(Dataset entries)
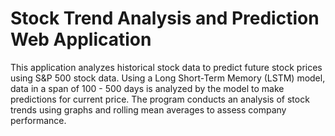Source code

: # Stock Trend Analysis and Prediction Web Application

This application analyzes historical stock data to predict future stock prices using S&P 500 stock data. Using a Long Short-Term Memory (LSTM) model, data in a span of 100 - 500 days is analyzed by the model to make predictions for current price. The program conducts an analysis of stock trends using graphs and rolling mean averages to assess company performance.  
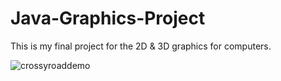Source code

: # Java-Graphics-Project

This is my final project for the 2D & 3D graphics for computers.

![crossyroaddemo](https://github.com/EricMtz21/Java-Graphics-Project/assets/89113842/a09b45bd-387e-4081-bba1-3be950d0c77a)
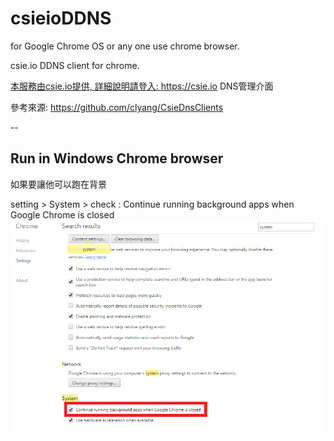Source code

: <h1>csieioDDNS </h1>

for Google Chrome OS or any one use chrome browser.

csie.io DDNS client for chrome.

<a href="https://csie.io">本服務由csie.io提供, 詳細說明請登入: https://csie.io DNS管理介面</a>

參考來源: <a href="https://github.com/clyang/CsieDnsClients">https://github.com/clyang/CsieDnsClients</a>

--
<h2>Run in Windows Chrome browser</h2>

如果要讓他可以跑在背景

setting > System > check : Continue running background apps when Google Chrome is closed
![allow run in background](https://raw.githubusercontent.com/xiantank/csieioDDNS/master/img/readme_background.png)

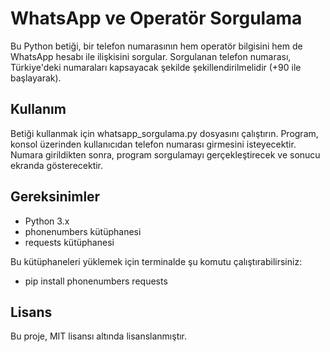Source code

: # WhatsApp ve Operatör Sorgulama
Bu Python betiği, bir telefon numarasının hem operatör bilgisini hem de WhatsApp hesabı ile ilişkisini sorgular. Sorgulanan telefon numarası, Türkiye'deki numaraları kapsayacak şekilde şekillendirilmelidir (+90 ile başlayarak).

## Kullanım
Betiği kullanmak için whatsapp_sorgulama.py dosyasını çalıştırın. Program, konsol üzerinden kullanıcıdan telefon numarası girmesini isteyecektir. Numara girildikten sonra, program sorgulamayı gerçekleştirecek ve sonucu ekranda gösterecektir.

## Gereksinimler

- Python 3.x
- phonenumbers kütüphanesi
- requests kütüphanesi

Bu kütüphaneleri yüklemek için terminalde şu komutu çalıştırabilirsiniz:

- pip install phonenumbers requests

## Lisans
Bu proje, MIT lisansı altında lisanslanmıştır.
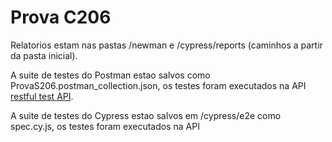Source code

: # Prova C206
 
Relatorios estam nas pastas /newman e /cypress/reports (caminhos a partir da pasta inicial).

A suite de testes do Postman estao salvos como ProvaS206.postman_collection.json, os testes foram executados na API [restful test API](https://restful-api.dev).

A suite de testes do Cypress estao salvos em /cypress/e2e como spec.cy.js, os testes foram executados na API
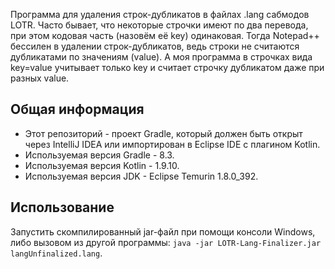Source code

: Программа для удаления строк-дубликатов в файлах .lang сабмодов LOTR. Часто бывает, что некоторые строчки имеют по два перевода, при этом кодовая часть (назовём её key) одинаковая. Тогда Notepad++ бессилен в удалении строк-дубликатов, ведь строки не считаются дубликатами по значениям (value). А моя программа в строчках вида key=value учитывает только key и считает строчку дубликатом даже при разных value.

<h2> Общая информация </h2>

* Этот репозиторий - проект Gradle, который должен быть открыт через IntelliJ IDEA или импортирован в Eclipse IDE с плагином Kotlin.
* Используемая версия Gradle - 8.3.
* Используемая версия Kotlin - 1.9.10.
* Используемая версия JDK - Eclipse Temurin 1.8.0_392.

<h2> Использование </h2>

Запустить скомпилированный jar-файл при помощи консоли Windows, либо вызовом из другой программы: `java -jar LOTR-Lang-Finalizer.jar langUnfinalized.lang`.
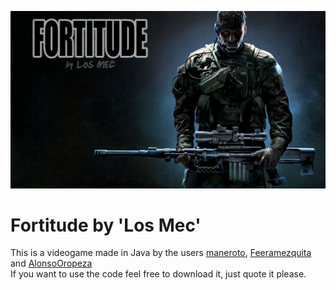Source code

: ![videogame_fortitude](https://github.com/maneroto/LosMec/blob/master/Game/res/sprites/backgrounds/Menu.jpg?raw=true)
# Fortitude by 'Los Mec'  
This is a videogame made in Java by the users [maneroto](https://github.com/maneroto), [Feeramezquita](https://github.com/Feeramezquita) and [AlonsoOropeza](https://github.com/AlonsoOropeza)   
If you want to use the code feel free to download it, just quote it please.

**Exercise prompt**
Quote exactly, and nothing besides, the lines from the one with "Gradle - 8.3." through the end of the records above; include both ends and omit the pictures.

**Problem solution**
* Используемая версия Gradle - 8.3.
* Используемая версия Kotlin - 1.9.10.
* Используемая версия JDK - Eclipse Temurin 1.8.0_392.

<h2> Использование </h2>

Запустить скомпилированный jar-файл при помощи консоли Windows, либо вызовом из другой программы: `java -jar LOTR-Lang-Finalizer.jar langUnfinalized.lang`.
Source code

: ![videogame_fortitude](https://github.com/maneroto/LosMec/blob/master/Game/res/sprites/backgrounds/Menu.jpg?raw=true)
# Fortitude by 'Los Mec'  
This is a videogame made in Java by the users [maneroto](https://github.com/maneroto), [Feeramezquita](https://github.com/Feeramezquita) and [AlonsoOropeza](https://github.com/AlonsoOropeza)   
If you want to use the code feel free to download it, just quote it please.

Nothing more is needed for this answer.